A 3D-effect works best with a big, a really big picture. When I turned my head while watching and saw the borders of the big cinema-screen, the effect lost a lot of its strong impression. So I believe that it is necessary to have an as big as possible screen. Something certainly not possible for most people. Not even the biggest HDTVs would work for that. But imagine the whole wall of your room being a screen! Whoah! Together with Motion Controls, virtual reality would finally come true. If these controls and the 3D-image were tightly woven one into the other, a real sense of touching virtual object could be the result. Incredible.

(An old picture I created in full hype beforehand Nintendo´s Wiimote-unveiling in 2005)

Now, projectors, even if not that expensive to buy, are expensive to keep running. The bulb of such a projector is expensive. It could work as an overall business, with Nintendo offering new bulbs at a reasonable price point, but there´s an even more advanced, more awesome solution for Shigeru Miyamoto´s vision: 3D-video-glasses, or shorter, visors. These visors were also heavily rumored within the whole “Nintendo Revolution”-turmoil, but they could resurface. Visors would make TVs obsolete as well, yet wouldn´t have running costs for the consumer. The old saying “visors make your eyes hurt” is long overdue, technology made several steps forward since then.
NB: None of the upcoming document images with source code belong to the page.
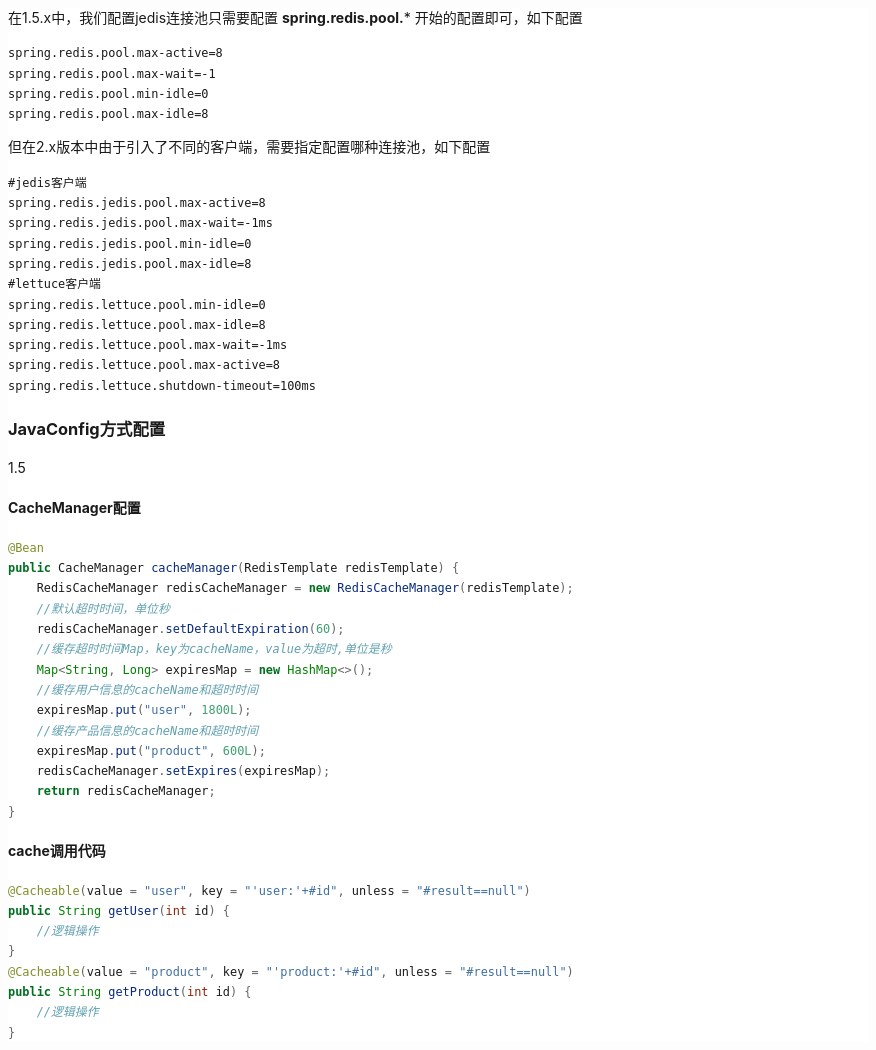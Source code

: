 在1.5.x中，我们配置jedis连接池只需要配置 **spring.redis.pool.*** 开始的配置即可，如下配置

```
spring.redis.pool.max-active=8
spring.redis.pool.max-wait=-1
spring.redis.pool.min-idle=0
spring.redis.pool.max-idle=8
```

但在2.x版本中由于引入了不同的客户端，需要指定配置哪种连接池，如下配置

```
#jedis客户端
spring.redis.jedis.pool.max-active=8
spring.redis.jedis.pool.max-wait=-1ms
spring.redis.jedis.pool.min-idle=0
spring.redis.jedis.pool.max-idle=8
#lettuce客户端
spring.redis.lettuce.pool.min-idle=0
spring.redis.lettuce.pool.max-idle=8
spring.redis.lettuce.pool.max-wait=-1ms
spring.redis.lettuce.pool.max-active=8
spring.redis.lettuce.shutdown-timeout=100ms
```



### JavaConfig方式配置

1.5

#### CacheManager配置

```java
@Bean
public CacheManager cacheManager(RedisTemplate redisTemplate) {
    RedisCacheManager redisCacheManager = new RedisCacheManager(redisTemplate);
    //默认超时时间，单位秒
    redisCacheManager.setDefaultExpiration(60);
    //缓存超时时间Map，key为cacheName，value为超时,单位是秒
    Map<String, Long> expiresMap = new HashMap<>();
    //缓存用户信息的cacheName和超时时间
    expiresMap.put("user", 1800L);
    //缓存产品信息的cacheName和超时时间
    expiresMap.put("product", 600L);
    redisCacheManager.setExpires(expiresMap);
    return redisCacheManager;
}
```

#### cache调用代码

```java
@Cacheable(value = "user", key = "'user:'+#id", unless = "#result==null")
public String getUser(int id) {
    //逻辑操作
}
@Cacheable(value = "product", key = "'product:'+#id", unless = "#result==null")
public String getProduct(int id) {
    //逻辑操作
}
```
Best part, though, is that these visors wouldn´t be exclusive to videogames. It could mark Nintendo´s step into a bigger business, being the one company that pushes that technology, instead of keeping on relying on TVs.

Whatever it is, I believe that 3D will make its way into video gaming. And if Nintendo doesn´t stop to innovate, it´ll be their next big thing as well as gamers´. After having experienced Avatar, it´s all I can hope for.